[[ TASK INPUTS open ]]
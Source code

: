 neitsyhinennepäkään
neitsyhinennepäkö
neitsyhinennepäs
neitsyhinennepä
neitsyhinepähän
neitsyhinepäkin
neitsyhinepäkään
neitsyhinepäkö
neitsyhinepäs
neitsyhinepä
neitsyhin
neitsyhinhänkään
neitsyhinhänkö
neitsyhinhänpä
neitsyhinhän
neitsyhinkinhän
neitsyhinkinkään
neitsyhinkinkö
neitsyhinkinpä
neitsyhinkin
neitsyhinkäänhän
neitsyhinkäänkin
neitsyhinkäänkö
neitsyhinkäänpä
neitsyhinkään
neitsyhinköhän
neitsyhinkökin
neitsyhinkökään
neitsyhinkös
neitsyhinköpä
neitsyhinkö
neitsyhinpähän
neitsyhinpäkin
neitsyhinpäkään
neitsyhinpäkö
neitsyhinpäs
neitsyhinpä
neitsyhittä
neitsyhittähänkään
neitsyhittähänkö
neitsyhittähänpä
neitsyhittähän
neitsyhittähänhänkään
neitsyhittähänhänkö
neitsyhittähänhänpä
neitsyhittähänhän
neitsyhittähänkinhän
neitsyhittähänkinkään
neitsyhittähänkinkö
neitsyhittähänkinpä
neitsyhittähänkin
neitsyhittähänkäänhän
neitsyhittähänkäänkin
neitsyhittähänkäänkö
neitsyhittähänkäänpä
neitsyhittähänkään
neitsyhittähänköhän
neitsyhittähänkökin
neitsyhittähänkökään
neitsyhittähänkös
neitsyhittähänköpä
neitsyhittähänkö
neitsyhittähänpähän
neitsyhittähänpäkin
[[ TASK INPUTS closed ]]
[[ TASK INPUTS open ]]
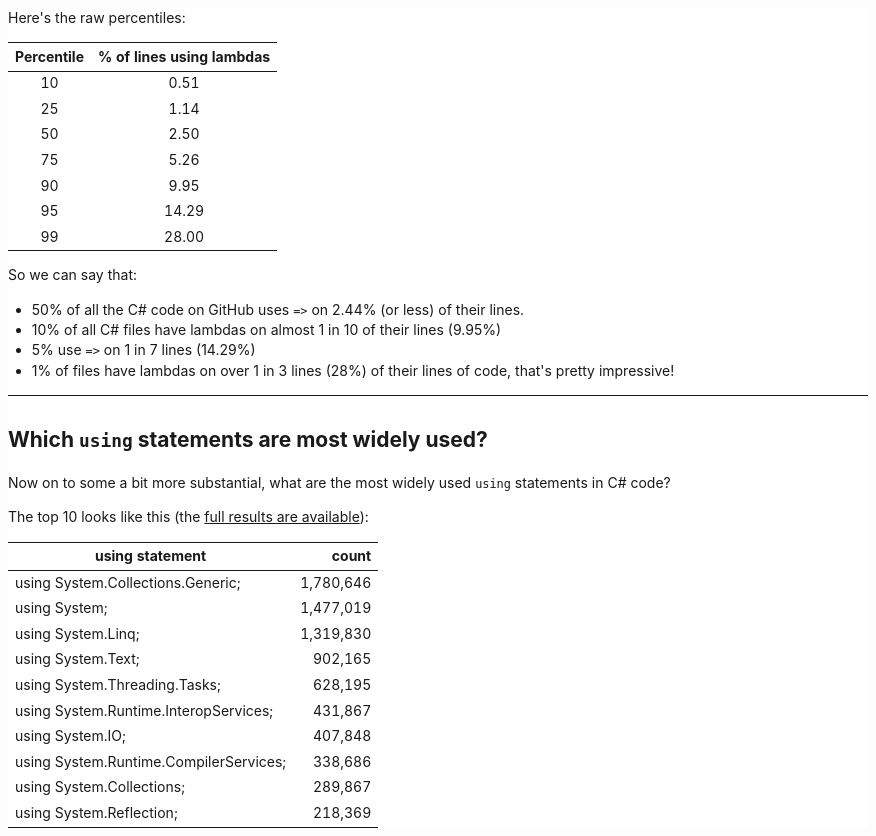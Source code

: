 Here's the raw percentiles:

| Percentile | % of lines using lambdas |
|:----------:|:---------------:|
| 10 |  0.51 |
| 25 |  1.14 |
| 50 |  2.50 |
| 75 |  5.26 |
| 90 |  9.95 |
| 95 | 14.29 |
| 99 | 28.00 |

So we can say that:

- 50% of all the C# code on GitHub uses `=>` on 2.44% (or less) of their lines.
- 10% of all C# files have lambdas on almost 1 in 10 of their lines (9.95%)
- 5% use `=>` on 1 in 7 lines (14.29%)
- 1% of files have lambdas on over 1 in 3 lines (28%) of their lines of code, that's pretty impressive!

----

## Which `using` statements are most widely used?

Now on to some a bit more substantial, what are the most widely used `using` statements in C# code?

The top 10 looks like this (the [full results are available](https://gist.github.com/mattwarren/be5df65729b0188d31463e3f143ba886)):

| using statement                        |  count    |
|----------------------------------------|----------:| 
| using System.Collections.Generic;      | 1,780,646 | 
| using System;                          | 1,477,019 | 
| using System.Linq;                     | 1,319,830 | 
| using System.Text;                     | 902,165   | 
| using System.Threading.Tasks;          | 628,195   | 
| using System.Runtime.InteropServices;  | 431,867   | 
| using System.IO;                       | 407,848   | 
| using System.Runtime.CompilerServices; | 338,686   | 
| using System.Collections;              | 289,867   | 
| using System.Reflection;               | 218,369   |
[[ TASK INPUTS closed ]]
### YOUR TASK
Every line that contains the string "lines" should be copied from the entries.

### RESPONSE
| Percentile | % of lines using lambdas |
- 50% of all the C# code on GitHub uses `=>` on 2.44% (or less) of their lines.
- 10% of all C# files have lambdas on almost 1 in 10 of their lines (9.95%)
- 5% use `=>` on 1 in 7 lines (14.29%)
- 1% of files have lambdas on over 1 in 3 lines (28%) of their lines of code, that's pretty impressive!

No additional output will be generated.